Development of a radial basis function neural network for the recognition of common phases present in carbon steel metallographs

2^nd International Conference and Exhibition on Materials Science & Engineering

October 07-09, 2013 Hampton Inn Tropicana, Las Vegas, NV, USA

Sara E. McCaslin and Adarsh Kesireddy

Scientific Tracks Abstracts: J Material Sci

Abstract :

While research has been done in applying digital image processing and neural networks to the recognition of phases and inclusions in materials such as cement and iron, little to no research has focused on recognition of steel phases. This research focuses on the automated recognition of ferrite, pearlite, cementite, and martensite from digital images of carbon steel metallurgical specimens. Digital metallographs were converted to grayscale images and then keypoints from these images were located. An area around each keypoint was extracted as a separate sub-image then reduced to four levels of gray. Using Mathematica , features such as statistical measures of texture (image histograms, entropy, energy, contrast, and homogeneity) and the basic pixel counts from a binarized version of the sub-image were calculated.

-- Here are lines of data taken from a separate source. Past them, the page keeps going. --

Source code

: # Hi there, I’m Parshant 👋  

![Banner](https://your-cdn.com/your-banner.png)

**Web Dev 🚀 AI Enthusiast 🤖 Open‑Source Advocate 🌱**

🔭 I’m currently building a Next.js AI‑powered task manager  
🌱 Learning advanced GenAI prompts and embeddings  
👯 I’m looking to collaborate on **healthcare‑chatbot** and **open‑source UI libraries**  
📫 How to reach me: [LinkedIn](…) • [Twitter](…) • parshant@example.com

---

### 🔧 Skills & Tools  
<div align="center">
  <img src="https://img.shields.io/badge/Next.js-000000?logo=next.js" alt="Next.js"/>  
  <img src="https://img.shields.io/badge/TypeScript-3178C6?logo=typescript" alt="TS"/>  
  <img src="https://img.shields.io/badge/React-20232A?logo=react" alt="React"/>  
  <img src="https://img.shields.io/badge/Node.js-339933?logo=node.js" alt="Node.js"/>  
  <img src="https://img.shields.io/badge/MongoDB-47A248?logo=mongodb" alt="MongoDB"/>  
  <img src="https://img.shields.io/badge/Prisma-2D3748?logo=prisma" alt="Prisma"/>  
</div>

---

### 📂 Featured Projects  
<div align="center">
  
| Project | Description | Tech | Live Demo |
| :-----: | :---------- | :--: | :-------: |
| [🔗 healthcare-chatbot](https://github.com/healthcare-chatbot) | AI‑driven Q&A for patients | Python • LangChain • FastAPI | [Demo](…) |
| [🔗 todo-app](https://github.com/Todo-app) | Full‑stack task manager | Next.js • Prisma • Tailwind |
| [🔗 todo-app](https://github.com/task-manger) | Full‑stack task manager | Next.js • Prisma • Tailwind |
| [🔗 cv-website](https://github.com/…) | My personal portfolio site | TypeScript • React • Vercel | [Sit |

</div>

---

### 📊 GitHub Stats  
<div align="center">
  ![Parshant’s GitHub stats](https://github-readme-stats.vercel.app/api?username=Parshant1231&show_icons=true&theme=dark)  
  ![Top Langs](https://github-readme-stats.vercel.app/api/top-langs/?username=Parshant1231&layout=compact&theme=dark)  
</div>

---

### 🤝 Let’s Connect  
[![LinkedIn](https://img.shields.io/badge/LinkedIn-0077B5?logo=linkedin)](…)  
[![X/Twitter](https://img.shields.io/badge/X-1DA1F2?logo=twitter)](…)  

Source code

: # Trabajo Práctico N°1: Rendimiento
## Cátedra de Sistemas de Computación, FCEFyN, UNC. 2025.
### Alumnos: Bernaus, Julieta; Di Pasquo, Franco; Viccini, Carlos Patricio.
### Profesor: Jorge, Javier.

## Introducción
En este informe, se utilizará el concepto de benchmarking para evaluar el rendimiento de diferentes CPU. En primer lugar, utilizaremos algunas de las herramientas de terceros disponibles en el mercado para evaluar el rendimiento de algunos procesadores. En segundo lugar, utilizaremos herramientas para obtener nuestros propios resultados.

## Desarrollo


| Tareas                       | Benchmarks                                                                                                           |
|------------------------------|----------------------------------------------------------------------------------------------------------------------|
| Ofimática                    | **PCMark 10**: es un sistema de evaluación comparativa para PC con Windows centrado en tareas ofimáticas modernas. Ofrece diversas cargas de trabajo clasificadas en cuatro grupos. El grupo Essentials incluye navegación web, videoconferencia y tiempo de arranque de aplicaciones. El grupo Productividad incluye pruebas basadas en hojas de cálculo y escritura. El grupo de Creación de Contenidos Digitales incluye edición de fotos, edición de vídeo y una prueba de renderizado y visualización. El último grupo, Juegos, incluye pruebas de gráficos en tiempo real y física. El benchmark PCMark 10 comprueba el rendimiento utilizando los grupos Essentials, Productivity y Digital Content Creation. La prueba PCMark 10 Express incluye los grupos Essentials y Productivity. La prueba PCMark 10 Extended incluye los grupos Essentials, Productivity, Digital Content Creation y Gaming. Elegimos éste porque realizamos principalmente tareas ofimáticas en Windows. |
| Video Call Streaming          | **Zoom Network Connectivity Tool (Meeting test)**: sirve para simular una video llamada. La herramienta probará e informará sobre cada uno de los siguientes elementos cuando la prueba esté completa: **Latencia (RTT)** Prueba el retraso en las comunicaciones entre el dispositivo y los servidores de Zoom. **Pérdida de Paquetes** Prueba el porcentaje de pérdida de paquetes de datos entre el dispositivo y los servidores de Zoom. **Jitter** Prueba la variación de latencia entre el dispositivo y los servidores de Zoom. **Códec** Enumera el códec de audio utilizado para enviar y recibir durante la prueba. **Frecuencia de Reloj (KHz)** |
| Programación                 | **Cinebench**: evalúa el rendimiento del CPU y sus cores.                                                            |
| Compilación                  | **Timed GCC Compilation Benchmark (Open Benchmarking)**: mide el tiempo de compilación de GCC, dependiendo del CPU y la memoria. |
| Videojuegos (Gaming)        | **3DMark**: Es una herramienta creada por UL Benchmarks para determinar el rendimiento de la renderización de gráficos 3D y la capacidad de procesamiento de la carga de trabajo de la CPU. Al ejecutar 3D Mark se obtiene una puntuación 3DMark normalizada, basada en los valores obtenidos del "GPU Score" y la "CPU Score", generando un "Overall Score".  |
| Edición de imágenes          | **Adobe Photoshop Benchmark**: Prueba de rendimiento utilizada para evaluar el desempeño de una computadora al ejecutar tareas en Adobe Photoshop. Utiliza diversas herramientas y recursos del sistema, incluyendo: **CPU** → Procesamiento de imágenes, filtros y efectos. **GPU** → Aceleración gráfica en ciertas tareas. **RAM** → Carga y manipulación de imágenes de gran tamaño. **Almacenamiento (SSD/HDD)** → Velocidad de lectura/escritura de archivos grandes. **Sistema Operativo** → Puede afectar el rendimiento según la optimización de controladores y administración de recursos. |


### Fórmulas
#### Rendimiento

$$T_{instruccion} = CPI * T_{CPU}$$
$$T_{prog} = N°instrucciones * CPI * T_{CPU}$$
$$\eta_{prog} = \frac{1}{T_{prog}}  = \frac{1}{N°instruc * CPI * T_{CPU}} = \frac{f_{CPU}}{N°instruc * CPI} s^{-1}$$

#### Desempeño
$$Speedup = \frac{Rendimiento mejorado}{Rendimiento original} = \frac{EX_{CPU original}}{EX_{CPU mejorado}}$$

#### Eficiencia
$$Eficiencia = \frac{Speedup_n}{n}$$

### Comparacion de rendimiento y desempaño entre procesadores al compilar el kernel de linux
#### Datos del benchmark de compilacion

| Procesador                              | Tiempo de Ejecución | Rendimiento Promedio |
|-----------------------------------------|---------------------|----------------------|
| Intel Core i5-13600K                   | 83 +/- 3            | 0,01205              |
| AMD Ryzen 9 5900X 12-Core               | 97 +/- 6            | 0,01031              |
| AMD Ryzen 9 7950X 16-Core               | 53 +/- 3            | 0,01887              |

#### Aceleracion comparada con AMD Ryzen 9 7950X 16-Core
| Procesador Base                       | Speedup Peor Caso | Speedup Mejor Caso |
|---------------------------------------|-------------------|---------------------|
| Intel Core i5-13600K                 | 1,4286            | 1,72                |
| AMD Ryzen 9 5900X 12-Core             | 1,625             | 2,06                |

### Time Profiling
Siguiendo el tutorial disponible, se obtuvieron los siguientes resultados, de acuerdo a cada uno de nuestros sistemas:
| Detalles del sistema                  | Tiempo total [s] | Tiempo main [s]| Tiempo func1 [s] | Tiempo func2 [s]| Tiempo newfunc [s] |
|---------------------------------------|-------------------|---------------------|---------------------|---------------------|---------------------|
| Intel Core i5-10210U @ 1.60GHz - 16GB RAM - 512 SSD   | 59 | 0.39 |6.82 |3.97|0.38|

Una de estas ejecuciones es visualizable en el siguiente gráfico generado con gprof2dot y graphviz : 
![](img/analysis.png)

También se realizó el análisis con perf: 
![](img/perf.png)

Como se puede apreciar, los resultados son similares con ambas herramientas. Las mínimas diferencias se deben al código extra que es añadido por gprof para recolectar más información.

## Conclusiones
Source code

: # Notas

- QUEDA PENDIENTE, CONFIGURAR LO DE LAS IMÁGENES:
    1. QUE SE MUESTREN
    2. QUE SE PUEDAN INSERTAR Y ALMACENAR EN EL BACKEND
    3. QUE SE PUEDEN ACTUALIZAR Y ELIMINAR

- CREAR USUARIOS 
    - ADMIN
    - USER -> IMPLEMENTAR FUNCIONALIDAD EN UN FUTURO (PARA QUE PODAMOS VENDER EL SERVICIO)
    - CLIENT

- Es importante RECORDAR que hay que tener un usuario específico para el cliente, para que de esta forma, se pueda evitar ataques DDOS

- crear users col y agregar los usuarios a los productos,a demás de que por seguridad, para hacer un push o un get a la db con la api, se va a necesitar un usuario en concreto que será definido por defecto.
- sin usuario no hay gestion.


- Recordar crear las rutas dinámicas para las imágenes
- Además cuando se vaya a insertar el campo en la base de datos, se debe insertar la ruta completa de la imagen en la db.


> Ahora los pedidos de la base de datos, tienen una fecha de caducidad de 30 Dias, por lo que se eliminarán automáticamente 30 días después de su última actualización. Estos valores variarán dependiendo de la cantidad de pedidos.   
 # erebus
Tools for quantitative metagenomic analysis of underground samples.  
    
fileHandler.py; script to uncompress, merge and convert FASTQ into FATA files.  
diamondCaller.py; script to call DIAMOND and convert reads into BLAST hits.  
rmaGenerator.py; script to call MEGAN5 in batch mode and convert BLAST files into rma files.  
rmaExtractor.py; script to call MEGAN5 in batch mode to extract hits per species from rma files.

These features were used as input to a radial basis function neural network. Training and validation data for these features were generated from the sub-images. Using a radial basis neural network (available as a Mathematica add-in) with one output for each phase, it was demonstrated that these features were sufficient to differentiate between all four phases, with a root mean square error of 22.4%. By eliminating cementite from consideration, a root mean square error of 16.2% was achieved.

Biography :

Sara McCaslin completed her Ph.D. in mechanical engineering at The University of Texas at Arlington, and a MS in computer science at The University of Texas at Tyler. She is currently an Assistant Professor of mechanical engineering of UT Tyler, where she pursues research in image processing, finite element analysis, and online education.